The Englishmen who are tempted to give in “to the inchantments of Circes, brought out of Italy” have this said of them:

“And so, beyng Mules and Horses before they went [to Italy], returned verie Swyne and Asses home agayne: yet euerie where verie Foxes with suttle and busie heades; and where they may, verie wolues, with cruell malicious hartes. A meruelous monster, which, for filthines of liuyng, for dulnes to learning him selfe, for wilinesse in dealing with others, for malice in hurting without cause, should carie at once in one bodie, the belief of a Swyne, the head of an Asse, the brayne of a Foxe, the wombe of a wolfe.”

(228)

In sum, this beast is not an Englishman: Englese Italianato, e vn diabolo incarnato, that is, “The Italianate Englishman is the devil incarnate.”

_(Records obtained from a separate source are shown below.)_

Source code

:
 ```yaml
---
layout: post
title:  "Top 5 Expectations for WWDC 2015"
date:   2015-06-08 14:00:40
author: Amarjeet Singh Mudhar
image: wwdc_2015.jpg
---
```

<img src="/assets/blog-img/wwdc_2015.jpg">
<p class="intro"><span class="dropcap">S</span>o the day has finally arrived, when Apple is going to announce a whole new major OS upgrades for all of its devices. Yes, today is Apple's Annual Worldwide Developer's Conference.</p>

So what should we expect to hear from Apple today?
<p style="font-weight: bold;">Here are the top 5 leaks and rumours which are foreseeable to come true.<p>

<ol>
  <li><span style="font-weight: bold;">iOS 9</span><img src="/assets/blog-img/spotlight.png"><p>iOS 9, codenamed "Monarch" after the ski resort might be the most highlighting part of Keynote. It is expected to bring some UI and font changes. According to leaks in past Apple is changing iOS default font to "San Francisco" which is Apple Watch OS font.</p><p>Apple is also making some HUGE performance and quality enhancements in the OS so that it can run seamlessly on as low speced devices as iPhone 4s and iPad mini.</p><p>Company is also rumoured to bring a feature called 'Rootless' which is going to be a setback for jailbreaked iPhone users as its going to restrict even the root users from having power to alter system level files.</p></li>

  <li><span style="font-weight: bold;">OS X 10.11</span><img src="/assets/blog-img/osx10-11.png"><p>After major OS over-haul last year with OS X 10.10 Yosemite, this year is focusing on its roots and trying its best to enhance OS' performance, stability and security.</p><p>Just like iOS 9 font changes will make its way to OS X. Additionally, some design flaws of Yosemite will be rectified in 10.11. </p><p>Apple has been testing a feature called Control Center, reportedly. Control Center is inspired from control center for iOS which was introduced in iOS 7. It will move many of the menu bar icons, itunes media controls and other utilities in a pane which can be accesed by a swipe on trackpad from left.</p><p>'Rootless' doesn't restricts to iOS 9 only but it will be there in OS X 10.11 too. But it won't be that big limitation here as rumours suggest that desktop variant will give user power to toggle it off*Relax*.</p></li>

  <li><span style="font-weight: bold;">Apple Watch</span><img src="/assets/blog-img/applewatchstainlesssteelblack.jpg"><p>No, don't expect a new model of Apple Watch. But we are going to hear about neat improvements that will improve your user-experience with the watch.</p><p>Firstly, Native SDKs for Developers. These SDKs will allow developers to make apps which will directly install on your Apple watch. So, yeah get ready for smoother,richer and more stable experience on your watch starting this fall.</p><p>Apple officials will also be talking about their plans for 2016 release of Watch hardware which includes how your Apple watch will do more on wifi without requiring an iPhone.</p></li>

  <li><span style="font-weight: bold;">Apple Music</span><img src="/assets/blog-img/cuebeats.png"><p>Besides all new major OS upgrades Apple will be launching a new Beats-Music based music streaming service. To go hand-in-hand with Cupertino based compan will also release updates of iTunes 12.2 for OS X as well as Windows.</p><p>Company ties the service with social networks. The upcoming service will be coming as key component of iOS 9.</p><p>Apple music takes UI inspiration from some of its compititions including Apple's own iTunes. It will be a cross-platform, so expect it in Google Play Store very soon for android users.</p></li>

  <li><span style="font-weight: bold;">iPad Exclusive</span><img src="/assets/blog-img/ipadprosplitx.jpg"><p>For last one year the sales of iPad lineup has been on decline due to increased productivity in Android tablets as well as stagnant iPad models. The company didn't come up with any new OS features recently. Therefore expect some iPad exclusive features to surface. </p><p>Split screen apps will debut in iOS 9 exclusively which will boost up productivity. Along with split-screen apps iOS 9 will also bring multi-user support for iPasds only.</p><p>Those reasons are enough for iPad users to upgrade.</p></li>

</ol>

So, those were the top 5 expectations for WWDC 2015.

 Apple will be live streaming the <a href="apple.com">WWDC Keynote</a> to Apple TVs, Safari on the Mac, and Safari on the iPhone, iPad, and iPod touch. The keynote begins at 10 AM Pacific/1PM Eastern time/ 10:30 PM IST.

Proponents of the new learning were also able to exploit political or military events in such a way as to privilege English rule and righteousness against an “other” entity. The relations with Scotland provide several illustrations. In the early part of his reign, for example, Henry VIII made several moves to establish himself as one of the leading sovereigns of Europe, invading France in 1513 in order to reestablish England's claim on that country. This excursion into France was perceived by the larger European community as largely superfluous, and his minor victories at Therounne and Tournay in some ways damaged rather than improved his reputation as a great warrior king. However, a border skirmish with the Scots at Flodden Field while Henry was in France, a skirmish resulting in the death of King James IV and most of the Scottish aristocracy, became the occasion for Henry's paid publicists, his court humanists, to situate their monarch as a divinely appointed regent thwarting a vassal's treason. More important, the victory provided the opportunity to paint the Scots as uncivilized barbarians: John Skelton, for example, describes them as “rough-footed,” as “drunken,” as “ranke” (i.e., coarse, crude, wanton), as ultimately as “gups” (cart horses). The racist inflections in Skelton's several poetic diatribes against the Scots, with few exceptions such as a short essay by Valerie Allen, have generally received no comment, although Skelton repeatedly bestializes and demonizes the English enemy. While Skelton bestializes the Scots, his fellow humanists are even more chauvinistic. Peter Carmeliano vilifies James IV because he has violated a treaty with Henry, having entered England “veluti turcus / Saracenus / et Indus”—like a Turk, a Saracen, and Indian. In this case, the Scots, who look like the English and who speak the same language, are depicted as the most extreme “other.” Ten years later, when the duke of Albany invaded England and then withdrew in apparent apprehension and concern about the English army's potency, Skelton reiterated his abuse in a court-commissioned piece that was clearly written to influence prominent nobility and gentry, not only of English military might and readiness, but also of its exceptional divine favor.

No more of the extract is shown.